Selim dinlenmek için evine döndü. Yarın erkenden bu olayla ilgili detaylı araştıracaktı. Olayı mümkün olduğunca hızlı çözümlemek istiyordu. Tabi bunlardan önce düşünmesi gereken şeyler de vardı. İlgilenmesi gereken çok sevdiği bir eşi ve canından bi parça oğlu vardı. O gün yemekte ikisini de çok sevdiğini söyledi.”Bir süre kendimi işe vermek zorundayım. Bu olay bana çok değişik duygular hissettirdi, şimdiye kadar hiç hissetmediğim duygular. Sanırım bu olay aydınlatılmadan bana rahat uyku yok. Bu süreçte sizi aksatmak zorunda kalırsam beni affedin.” Eşi Suna Hanım onu anlayışla karşıladı. Halbuki onun Selim’e söylemesi gereken çok önemli bir şey vardı. Bugün beyninde bir tümör olduğunu öğrenmişti. Ama yıllardır ilk günkü gibi aşık olduğu adama bu zamanda derdini söylerse o aydınlanmasını çok istediği olayı aydınlatamayacak hem de eşi için üzülecekti. Hele bir işi bitsin o zaman anlatırım diye düşündü.

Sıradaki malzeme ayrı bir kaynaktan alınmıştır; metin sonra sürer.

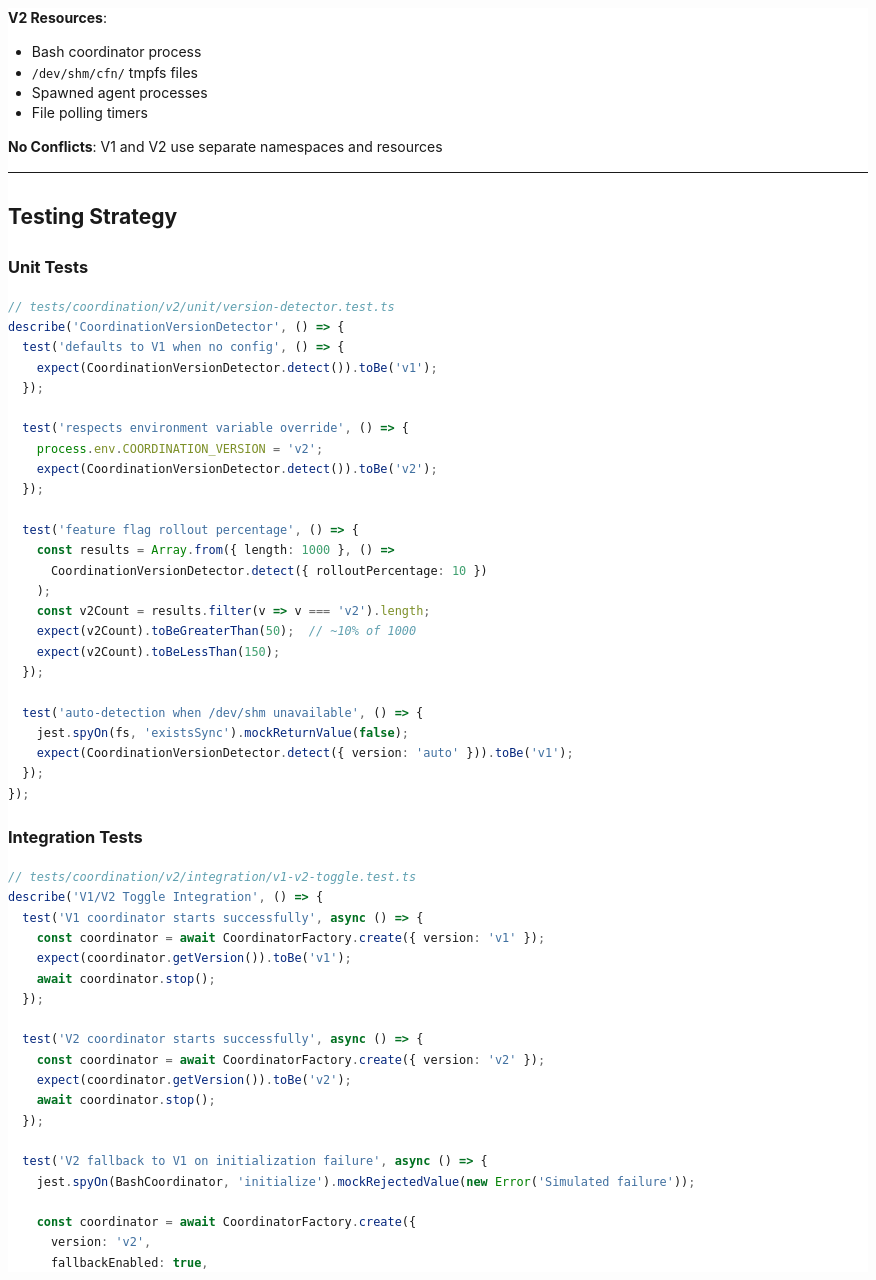 **V2 Resources**:
- Bash coordinator process
- `/dev/shm/cfn/` tmpfs files
- Spawned agent processes
- File polling timers

**No Conflicts**: V1 and V2 use separate namespaces and resources

---

## Testing Strategy

### Unit Tests

```typescript
// tests/coordination/v2/unit/version-detector.test.ts
describe('CoordinationVersionDetector', () => {
  test('defaults to V1 when no config', () => {
    expect(CoordinationVersionDetector.detect()).toBe('v1');
  });

  test('respects environment variable override', () => {
    process.env.COORDINATION_VERSION = 'v2';
    expect(CoordinationVersionDetector.detect()).toBe('v2');
  });

  test('feature flag rollout percentage', () => {
    const results = Array.from({ length: 1000 }, () =>
      CoordinationVersionDetector.detect({ rolloutPercentage: 10 })
    );
    const v2Count = results.filter(v => v === 'v2').length;
    expect(v2Count).toBeGreaterThan(50);  // ~10% of 1000
    expect(v2Count).toBeLessThan(150);
  });

  test('auto-detection when /dev/shm unavailable', () => {
    jest.spyOn(fs, 'existsSync').mockReturnValue(false);
    expect(CoordinationVersionDetector.detect({ version: 'auto' })).toBe('v1');
  });
});
```

### Integration Tests

```typescript
// tests/coordination/v2/integration/v1-v2-toggle.test.ts
describe('V1/V2 Toggle Integration', () => {
  test('V1 coordinator starts successfully', async () => {
    const coordinator = await CoordinatorFactory.create({ version: 'v1' });
    expect(coordinator.getVersion()).toBe('v1');
    await coordinator.stop();
  });

  test('V2 coordinator starts successfully', async () => {
    const coordinator = await CoordinatorFactory.create({ version: 'v2' });
    expect(coordinator.getVersion()).toBe('v2');
    await coordinator.stop();
  });

  test('V2 fallback to V1 on initialization failure', async () => {
    jest.spyOn(BashCoordinator, 'initialize').mockRejectedValue(new Error('Simulated failure'));

    const coordinator = await CoordinatorFactory.create({
      version: 'v2',
      fallbackEnabled: true,
```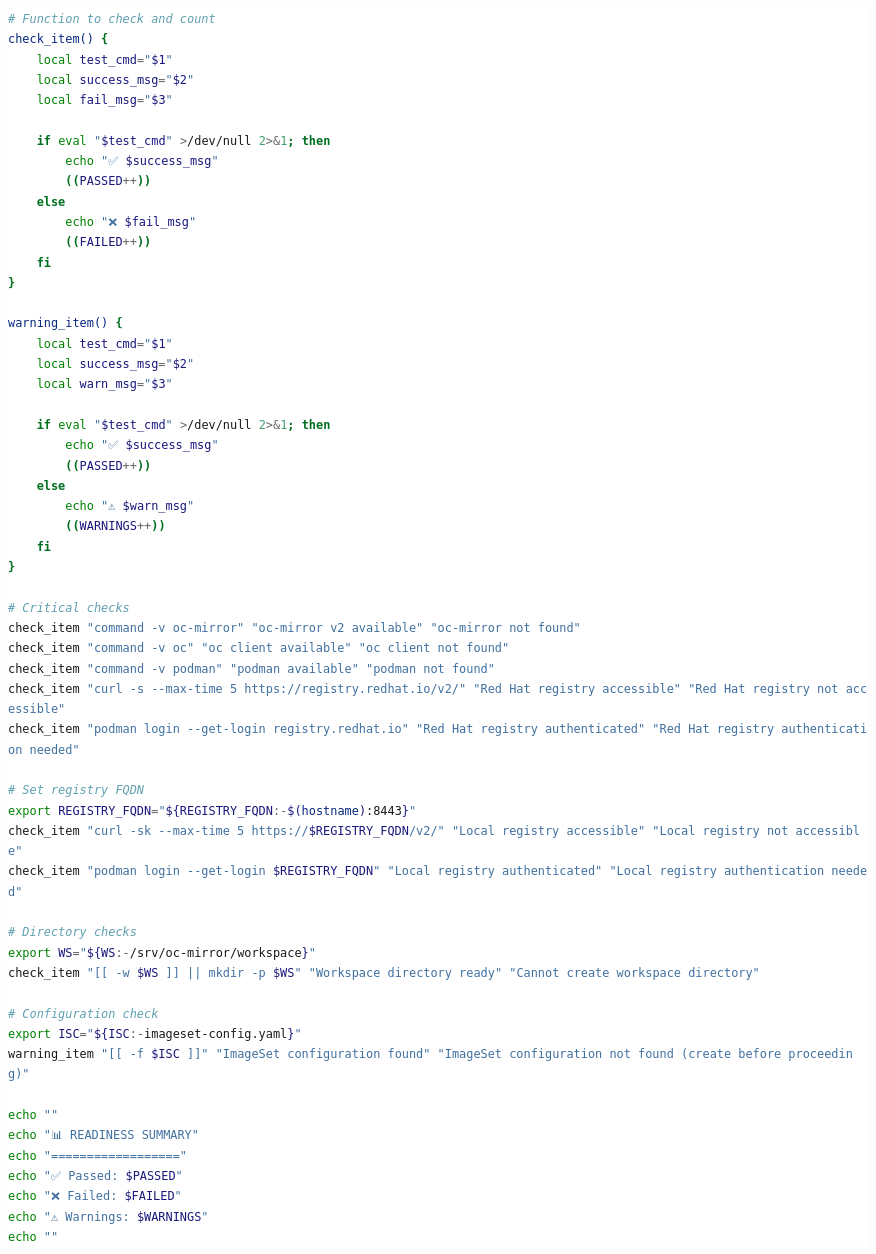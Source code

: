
 ```bash
# Function to check and count
check_item() {
    local test_cmd="$1"
    local success_msg="$2"  
    local fail_msg="$3"
    
    if eval "$test_cmd" >/dev/null 2>&1; then
        echo "✅ $success_msg"
        ((PASSED++))
    else
        echo "❌ $fail_msg"
        ((FAILED++))
    fi
}

warning_item() {
    local test_cmd="$1"
    local success_msg="$2"
    local warn_msg="$3"
    
    if eval "$test_cmd" >/dev/null 2>&1; then
        echo "✅ $success_msg"
        ((PASSED++))
    else
        echo "⚠️ $warn_msg"
        ((WARNINGS++))
    fi
}

# Critical checks
check_item "command -v oc-mirror" "oc-mirror v2 available" "oc-mirror not found"
check_item "command -v oc" "oc client available" "oc client not found"  
check_item "command -v podman" "podman available" "podman not found"
check_item "curl -s --max-time 5 https://registry.redhat.io/v2/" "Red Hat registry accessible" "Red Hat registry not accessible"
check_item "podman login --get-login registry.redhat.io" "Red Hat registry authenticated" "Red Hat registry authentication needed"

# Set registry FQDN
export REGISTRY_FQDN="${REGISTRY_FQDN:-$(hostname):8443}"
check_item "curl -sk --max-time 5 https://$REGISTRY_FQDN/v2/" "Local registry accessible" "Local registry not accessible"
check_item "podman login --get-login $REGISTRY_FQDN" "Local registry authenticated" "Local registry authentication needed"

# Directory checks  
export WS="${WS:-/srv/oc-mirror/workspace}"
check_item "[[ -w $WS ]] || mkdir -p $WS" "Workspace directory ready" "Cannot create workspace directory"

# Configuration check
export ISC="${ISC:-imageset-config.yaml}"
warning_item "[[ -f $ISC ]]" "ImageSet configuration found" "ImageSet configuration not found (create before proceeding)"

echo ""
echo "📊 READINESS SUMMARY"  
echo "=================="
echo "✅ Passed: $PASSED"
echo "❌ Failed: $FAILED"
echo "⚠️ Warnings: $WARNINGS"
echo ""

```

Ertesi sabah ekip, kadının öldüğü yerin üç metre uzağındaki çöp kutusunda bir kağıt bulduklarını Selim’e ilettiler. İstasyonun dünkü kamera kayıtlarından Aylin’in o çöp kutusuna kağıt attıklarını görmüşlerdi. Selim bakanlıktan aldığı izin doğrultusunda mektubu okuduğunda hiç ummadığı şeyler buldu. Bu işi bu kadar çabuk çözebileceği aklının ucundan geçmezdi. Okuduğu kağıtta şöyle yazıyordu:
” Babanın bize karşı direnemeyeceğini gördün. Ya istediğimiz gibi istasyonda bo…balı saldırı gerçekleştirirsin ya da elimizde tuttuğumuz çocuklarını bir daha asla göremezsin.” Mektubun altında ise yollayan kişinin adı yazıyordu.”Kayıpsız”. Bu şu anda bir çok devletten bile daha güçlü olan ve asla yakalanmayan belki de tarihin en korkunç, en dehşet verici terör örgütünün adıydı. Bu terör örgütü işi masum insanlara yaptırmayı tercih ediyordu ve bunu çok profesyonel ve yakalanmadan yapıyorlardı. Böylece kendi örgüt üyelerinin başına hiçbir şey gelmeden istediklerini yapıyorlardı. Selim mektubu okuduktan hemen sonra Aylin’in babasını araştırdı. Aylin’in babası bu terör örgütünü açığa çıkaracak belgeleri olduğunu söylemiş ve ertesi gün kaybolmuştu. Kayıpsız örgütü adamı kaçırmış ve öldürmüşlerdi. Aylin ise hayatını haksızlığa uğrayan insanları korumaya adamış bir avukat olarak nasıl da bunca masum insanın en büyük hakkı olan yaşamayı elinden alacak, kiminin evladını, kiminin eşini öldürecekti? Hayır bunu yapamazdı. Ama bir yandan da canından bir parça iki evladı Kayıpsızların elindeydi. Göz göre göre babasının ölümünü seyretmişti, fakat evlatlarının ölümünü de seyretmek istemiyordu.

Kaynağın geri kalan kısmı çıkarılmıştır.